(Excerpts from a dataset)
★ ★ ★

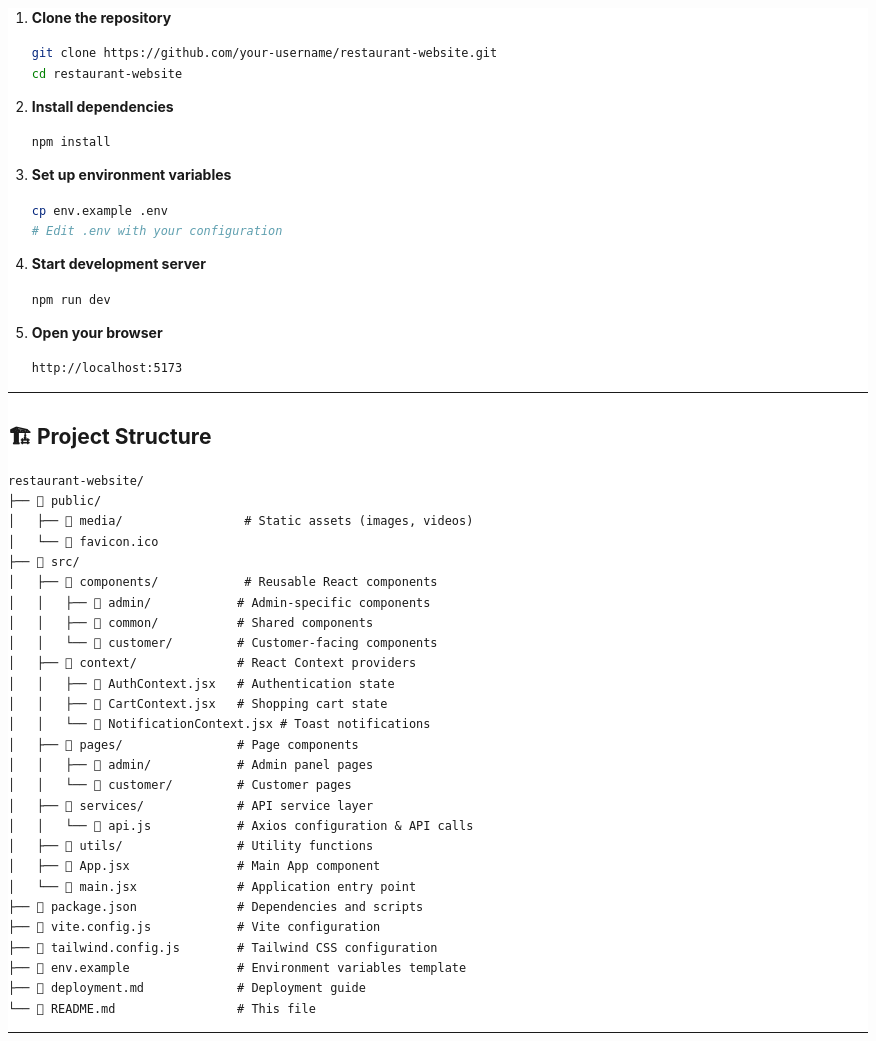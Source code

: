1. **Clone the repository**
   ```bash
   git clone https://github.com/your-username/restaurant-website.git
   cd restaurant-website
   ```

2. **Install dependencies**
   ```bash
   npm install
   ```

3. **Set up environment variables**
   ```bash
   cp env.example .env
   # Edit .env with your configuration
   ```

4. **Start development server**
   ```bash
   npm run dev
   ```

5. **Open your browser**
   ```
   http://localhost:5173
   ```

---

## 🏗️ Project Structure

```
restaurant-website/
├── 📁 public/
│   ├── 📁 media/                 # Static assets (images, videos)
│   └── 📄 favicon.ico
├── 📁 src/
│   ├── 📁 components/            # Reusable React components
│   │   ├── 📁 admin/            # Admin-specific components
│   │   ├── 📁 common/           # Shared components
│   │   └── 📁 customer/         # Customer-facing components
│   ├── 📁 context/              # React Context providers
│   │   ├── 📄 AuthContext.jsx   # Authentication state
│   │   ├── 📄 CartContext.jsx   # Shopping cart state
│   │   └── 📄 NotificationContext.jsx # Toast notifications
│   ├── 📁 pages/                # Page components
│   │   ├── 📁 admin/            # Admin panel pages
│   │   └── 📁 customer/         # Customer pages
│   ├── 📁 services/             # API service layer
│   │   └── 📄 api.js            # Axios configuration & API calls
│   ├── 📁 utils/                # Utility functions
│   ├── 📄 App.jsx               # Main App component
│   └── 📄 main.jsx              # Application entry point
├── 📄 package.json              # Dependencies and scripts
├── 📄 vite.config.js            # Vite configuration
├── 📄 tailwind.config.js        # Tailwind CSS configuration
├── 📄 env.example               # Environment variables template
├── 📄 deployment.md             # Deployment guide
└── 📄 README.md                 # This file
```

---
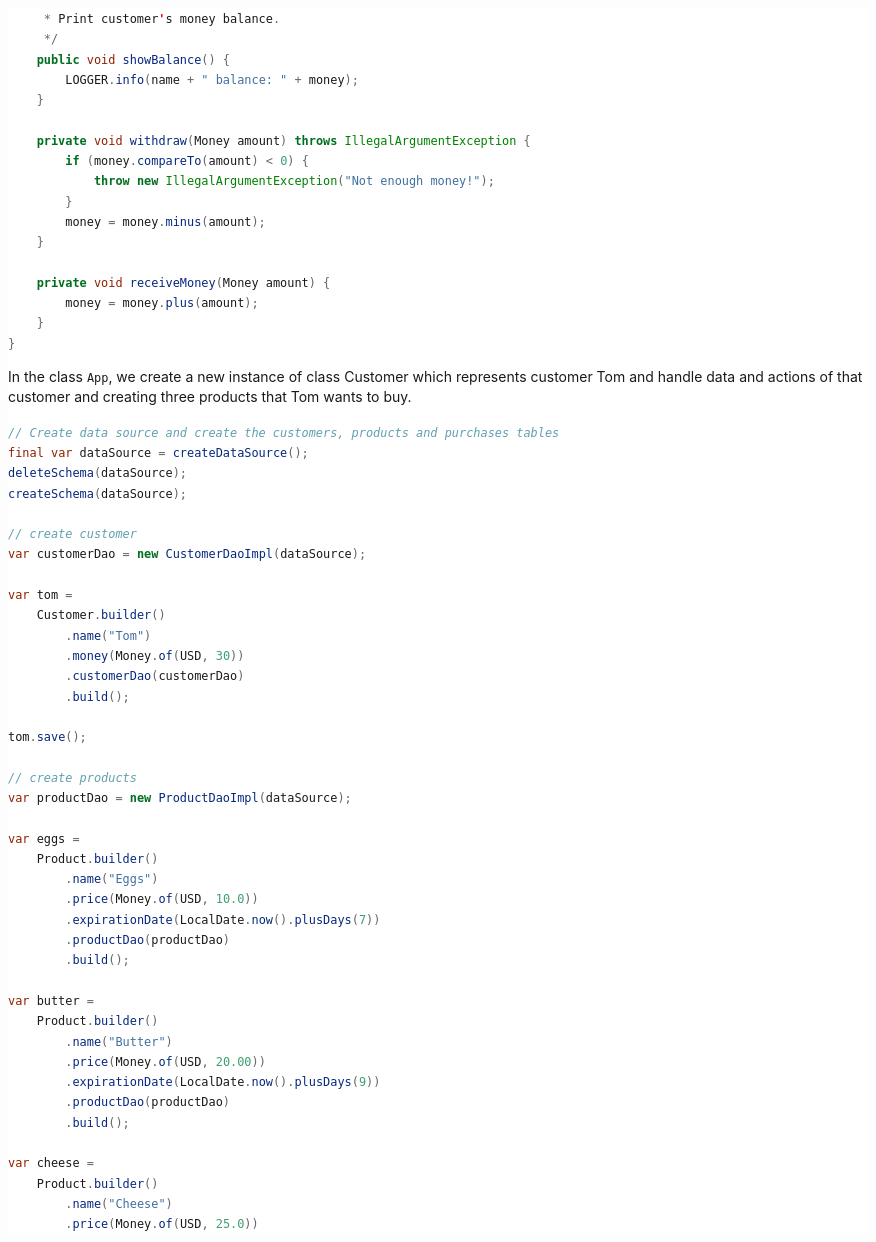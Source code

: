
 ```java
     * Print customer's money balance.
     */
    public void showBalance() {
        LOGGER.info(name + " balance: " + money);
    }

    private void withdraw(Money amount) throws IllegalArgumentException {
        if (money.compareTo(amount) < 0) {
            throw new IllegalArgumentException("Not enough money!");
        }
        money = money.minus(amount);
    }

    private void receiveMoney(Money amount) {
        money = money.plus(amount);
    }
}
```

In the class `App`, we create a new instance of class Customer which represents customer Tom and handle data and actions of that customer and creating three products that Tom wants to buy.


```java
// Create data source and create the customers, products and purchases tables
final var dataSource = createDataSource();
deleteSchema(dataSource);
createSchema(dataSource);

// create customer
var customerDao = new CustomerDaoImpl(dataSource);

var tom =
    Customer.builder()
        .name("Tom")
        .money(Money.of(USD, 30))
        .customerDao(customerDao)
        .build();

tom.save();

// create products
var productDao = new ProductDaoImpl(dataSource);

var eggs =
    Product.builder()
        .name("Eggs")
        .price(Money.of(USD, 10.0))
        .expirationDate(LocalDate.now().plusDays(7))
        .productDao(productDao)
        .build();

var butter =
    Product.builder()
        .name("Butter")
        .price(Money.of(USD, 20.00))
        .expirationDate(LocalDate.now().plusDays(9))
        .productDao(productDao)
        .build();

var cheese =
    Product.builder()
        .name("Cheese")
        .price(Money.of(USD, 25.0))
```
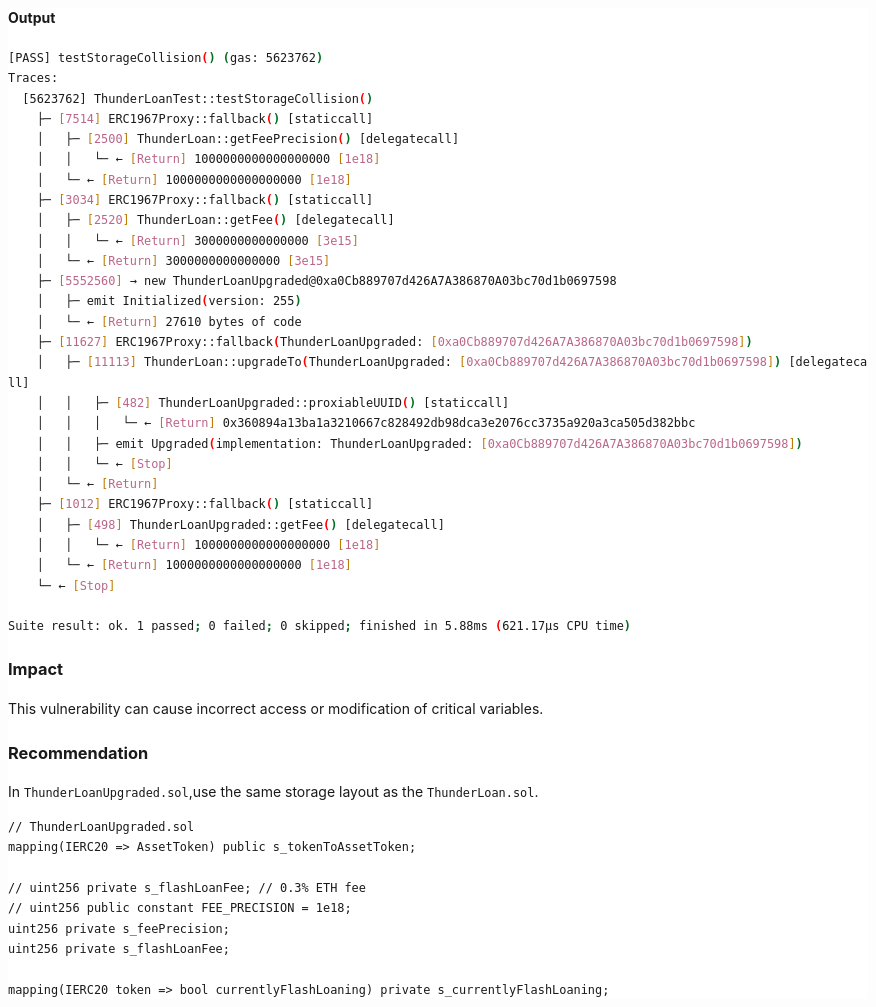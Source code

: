 #### Output

```bash
[PASS] testStorageCollision() (gas: 5623762)
Traces:
  [5623762] ThunderLoanTest::testStorageCollision()
    ├─ [7514] ERC1967Proxy::fallback() [staticcall]
    │   ├─ [2500] ThunderLoan::getFeePrecision() [delegatecall]
    │   │   └─ ← [Return] 1000000000000000000 [1e18]
    │   └─ ← [Return] 1000000000000000000 [1e18]
    ├─ [3034] ERC1967Proxy::fallback() [staticcall]
    │   ├─ [2520] ThunderLoan::getFee() [delegatecall]
    │   │   └─ ← [Return] 3000000000000000 [3e15]
    │   └─ ← [Return] 3000000000000000 [3e15]
    ├─ [5552560] → new ThunderLoanUpgraded@0xa0Cb889707d426A7A386870A03bc70d1b0697598
    │   ├─ emit Initialized(version: 255)
    │   └─ ← [Return] 27610 bytes of code
    ├─ [11627] ERC1967Proxy::fallback(ThunderLoanUpgraded: [0xa0Cb889707d426A7A386870A03bc70d1b0697598])
    │   ├─ [11113] ThunderLoan::upgradeTo(ThunderLoanUpgraded: [0xa0Cb889707d426A7A386870A03bc70d1b0697598]) [delegatecall]
    │   │   ├─ [482] ThunderLoanUpgraded::proxiableUUID() [staticcall]
    │   │   │   └─ ← [Return] 0x360894a13ba1a3210667c828492db98dca3e2076cc3735a920a3ca505d382bbc
    │   │   ├─ emit Upgraded(implementation: ThunderLoanUpgraded: [0xa0Cb889707d426A7A386870A03bc70d1b0697598])
    │   │   └─ ← [Stop] 
    │   └─ ← [Return] 
    ├─ [1012] ERC1967Proxy::fallback() [staticcall]
    │   ├─ [498] ThunderLoanUpgraded::getFee() [delegatecall]
    │   │   └─ ← [Return] 1000000000000000000 [1e18]
    │   └─ ← [Return] 1000000000000000000 [1e18]
    └─ ← [Stop] 

Suite result: ok. 1 passed; 0 failed; 0 skipped; finished in 5.88ms (621.17µs CPU time)
```



### Impact

This vulnerability can cause incorrect access or modification of critical variables.



### Recommendation

In ` ThunderLoanUpgraded.sol `,use the same storage layout as the ` ThunderLoan.sol `.

```solidity
// ThunderLoanUpgraded.sol
mapping(IERC20 => AssetToken) public s_tokenToAssetToken;

// uint256 private s_flashLoanFee; // 0.3% ETH fee
// uint256 public constant FEE_PRECISION = 1e18;
uint256 private s_feePrecision;
uint256 private s_flashLoanFee;

mapping(IERC20 token => bool currentlyFlashLoaning) private s_currentlyFlashLoaning;
```
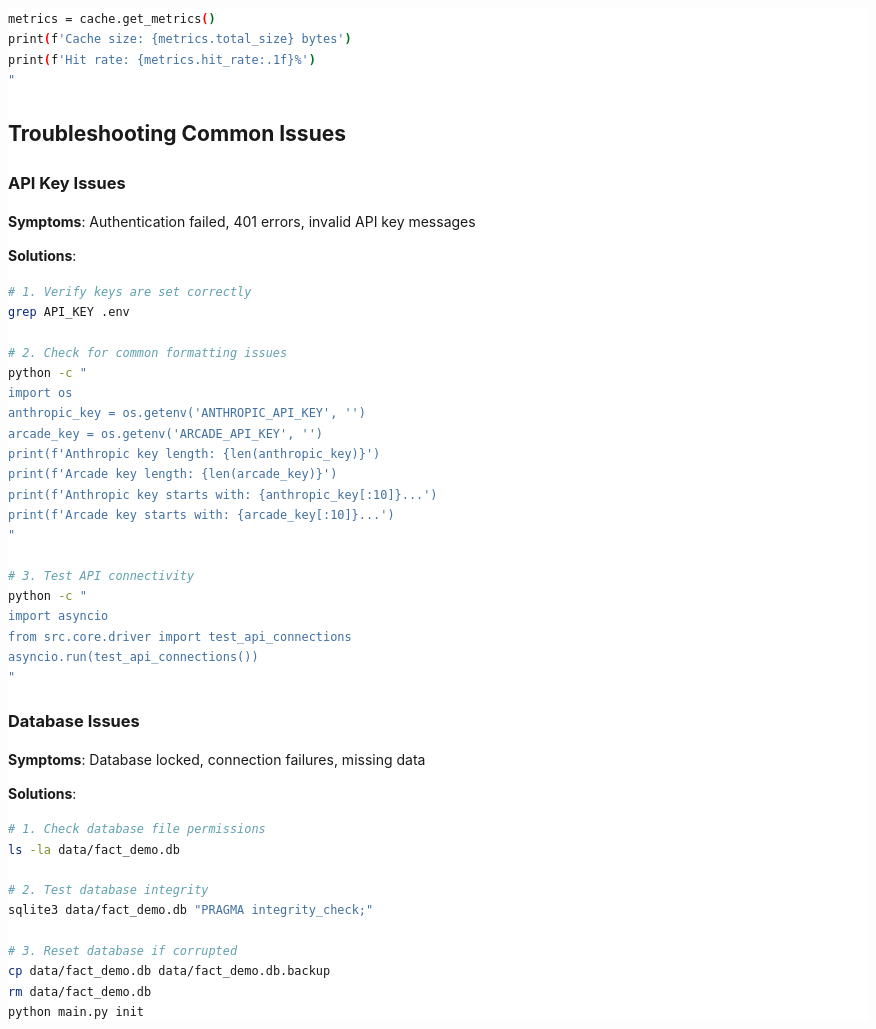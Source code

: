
 ```bash
metrics = cache.get_metrics()
print(f'Cache size: {metrics.total_size} bytes')
print(f'Hit rate: {metrics.hit_rate:.1f}%')
"
```

## Troubleshooting Common Issues

### API Key Issues

**Symptoms**: Authentication failed, 401 errors, invalid API key messages

**Solutions**:
```bash
# 1. Verify keys are set correctly
grep API_KEY .env

# 2. Check for common formatting issues
python -c "
import os
anthropic_key = os.getenv('ANTHROPIC_API_KEY', '')
arcade_key = os.getenv('ARCADE_API_KEY', '')
print(f'Anthropic key length: {len(anthropic_key)}')
print(f'Arcade key length: {len(arcade_key)}')
print(f'Anthropic key starts with: {anthropic_key[:10]}...')
print(f'Arcade key starts with: {arcade_key[:10]}...')
"

# 3. Test API connectivity
python -c "
import asyncio
from src.core.driver import test_api_connections
asyncio.run(test_api_connections())
"
```

### Database Issues

**Symptoms**: Database locked, connection failures, missing data

**Solutions**:
```bash
# 1. Check database file permissions
ls -la data/fact_demo.db

# 2. Test database integrity
sqlite3 data/fact_demo.db "PRAGMA integrity_check;"

# 3. Reset database if corrupted
cp data/fact_demo.db data/fact_demo.db.backup
rm data/fact_demo.db
python main.py init
```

★ ★ ★

_PROBLEM TO WORK ON_
Copy out the data verbatim, with no pictures.

_OUTPUT_
Source code

:1. **Clone the repository**
   ```bash
   git clone https://github.com/your-username/restaurant-website.git
   cd restaurant-website
   ```

2. **Install dependencies**
   ```bash
   npm install
   ```

3. **Set up environment variables**
   ```bash
   cp env.example .env
   # Edit .env with your configuration
   ```

4. **Start development server**
   ```bash
   npm run dev
   ```

5. **Open your browser**
   ```
   http://localhost:5173
   ```

---

## 🏗️ Project Structure

```
restaurant-website/
├── 📁 public/
│   ├── 📁 media/                 # Static assets (images, videos)
│   └── 📄 favicon.ico
├── 📁 src/
│   ├── 📁 components/            # Reusable React components
│   │   ├── 📁 admin/            # Admin-specific components
│   │   ├── 📁 common/           # Shared components
│   │   └── 📁 customer/         # Customer-facing components
│   ├── 📁 context/              # React Context providers
│   │   ├── 📄 AuthContext.jsx   # Authentication state
│   │   ├── 📄 CartContext.jsx   # Shopping cart state
│   │   └── 📄 NotificationContext.jsx # Toast notifications
│   ├── 📁 pages/                # Page components
│   │   ├── 📁 admin/            # Admin panel pages
│   │   └── 📁 customer/         # Customer pages
│   ├── 📁 services/             # API service layer
│   │   └── 📄 api.js            # Axios configuration & API calls
│   ├── 📁 utils/                # Utility functions
│   ├── 📄 App.jsx               # Main App component
│   └── 📄 main.jsx              # Application entry point
├── 📄 package.json              # Dependencies and scripts
├── 📄 vite.config.js            # Vite configuration
├── 📄 tailwind.config.js        # Tailwind CSS configuration
├── 📄 env.example               # Environment variables template
├── 📄 deployment.md             # Deployment guide
└── 📄 README.md                 # This file
```

---
Source code

:
 ```java
     * Print customer's money balance.
     */
    public void showBalance() {
        LOGGER.info(name + " balance: " + money);
    }

    private void withdraw(Money amount) throws IllegalArgumentException {
        if (money.compareTo(amount) < 0) {
            throw new IllegalArgumentException("Not enough money!");
        }
        money = money.minus(amount);
    }

    private void receiveMoney(Money amount) {
        money = money.plus(amount);
    }
}
```

In the class `App`, we create a new instance of class Customer which represents customer Tom and handle data and actions of that customer and creating three products that Tom wants to buy.


```java
// Create data source and create the customers, products and purchases tables
final var dataSource = createDataSource();
deleteSchema(dataSource);
createSchema(dataSource);

// create customer
var customerDao = new CustomerDaoImpl(dataSource);

var tom =
    Customer.builder()
        .name("Tom")
        .money(Money.of(USD, 30))
        .customerDao(customerDao)
        .build();

tom.save();

// create products
var productDao = new ProductDaoImpl(dataSource);

var eggs =
    Product.builder()
        .name("Eggs")
        .price(Money.of(USD, 10.0))
        .expirationDate(LocalDate.now().plusDays(7))
        .productDao(productDao)
        .build();

var butter =
    Product.builder()
        .name("Butter")
        .price(Money.of(USD, 20.00))
        .expirationDate(LocalDate.now().plusDays(9))
        .productDao(productDao)
        .build();

var cheese =
    Product.builder()
        .name("Cheese")
        .price(Money.of(USD, 25.0))
```
Source code

: #### Output

```bash
[PASS] testStorageCollision() (gas: 5623762)
Traces:
  [5623762] ThunderLoanTest::testStorageCollision()
    ├─ [7514] ERC1967Proxy::fallback() [staticcall]
    │   ├─ [2500] ThunderLoan::getFeePrecision() [delegatecall]
    │   │   └─ ← [Return] 1000000000000000000 [1e18]
    │   └─ ← [Return] 1000000000000000000 [1e18]
    ├─ [3034] ERC1967Proxy::fallback() [staticcall]
    │   ├─ [2520] ThunderLoan::getFee() [delegatecall]
    │   │   └─ ← [Return] 3000000000000000 [3e15]
    │   └─ ← [Return] 3000000000000000 [3e15]
    ├─ [5552560] → new ThunderLoanUpgraded@0xa0Cb889707d426A7A386870A03bc70d1b0697598
    │   ├─ emit Initialized(version: 255)
    │   └─ ← [Return] 27610 bytes of code
    ├─ [11627] ERC1967Proxy::fallback(ThunderLoanUpgraded: [0xa0Cb889707d426A7A386870A03bc70d1b0697598])
    │   ├─ [11113] ThunderLoan::upgradeTo(ThunderLoanUpgraded: [0xa0Cb889707d426A7A386870A03bc70d1b0697598]) [delegatecall]
    │   │   ├─ [482] ThunderLoanUpgraded::proxiableUUID() [staticcall]
    │   │   │   └─ ← [Return] 0x360894a13ba1a3210667c828492db98dca3e2076cc3735a920a3ca505d382bbc
    │   │   ├─ emit Upgraded(implementation: ThunderLoanUpgraded: [0xa0Cb889707d426A7A386870A03bc70d1b0697598])
    │   │   └─ ← [Stop] 
    │   └─ ← [Return] 
    ├─ [1012] ERC1967Proxy::fallback() [staticcall]
    │   ├─ [498] ThunderLoanUpgraded::getFee() [delegatecall]
    │   │   └─ ← [Return] 1000000000000000000 [1e18]
    │   └─ ← [Return] 1000000000000000000 [1e18]
    └─ ← [Stop] 

Suite result: ok. 1 passed; 0 failed; 0 skipped; finished in 5.88ms (621.17µs CPU time)
```



### Impact

This vulnerability can cause incorrect access or modification of critical variables.



### Recommendation

In ` ThunderLoanUpgraded.sol `,use the same storage layout as the ` ThunderLoan.sol `.

```solidity
// ThunderLoanUpgraded.sol
mapping(IERC20 => AssetToken) public s_tokenToAssetToken;

// uint256 private s_flashLoanFee; // 0.3% ETH fee
// uint256 public constant FEE_PRECISION = 1e18;
uint256 private s_feePrecision;
uint256 private s_flashLoanFee;

mapping(IERC20 token => bool currentlyFlashLoaning) private s_currentlyFlashLoaning;
```
Source code

:
 ```bash
metrics = cache.get_metrics()
print(f'Cache size: {metrics.total_size} bytes')
print(f'Hit rate: {metrics.hit_rate:.1f}%')
"
```

## Troubleshooting Common Issues

### API Key Issues

**Symptoms**: Authentication failed, 401 errors, invalid API key messages

**Solutions**:
```bash
# 1. Verify keys are set correctly
grep API_KEY .env

# 2. Check for common formatting issues
python -c "
import os
anthropic_key = os.getenv('ANTHROPIC_API_KEY', '')
arcade_key = os.getenv('ARCADE_API_KEY', '')
print(f'Anthropic key length: {len(anthropic_key)}')
print(f'Arcade key length: {len(arcade_key)}')
print(f'Anthropic key starts with: {anthropic_key[:10]}...')
print(f'Arcade key starts with: {arcade_key[:10]}...')
"

# 3. Test API connectivity
python -c "
import asyncio
from src.core.driver import test_api_connections
asyncio.run(test_api_connections())
"
```

### Database Issues

**Symptoms**: Database locked, connection failures, missing data

**Solutions**:
```bash
# 1. Check database file permissions
ls -la data/fact_demo.db

# 2. Test database integrity
sqlite3 data/fact_demo.db "PRAGMA integrity_check;"

# 3. Reset database if corrupted
cp data/fact_demo.db data/fact_demo.db.backup
rm data/fact_demo.db
python main.py init
```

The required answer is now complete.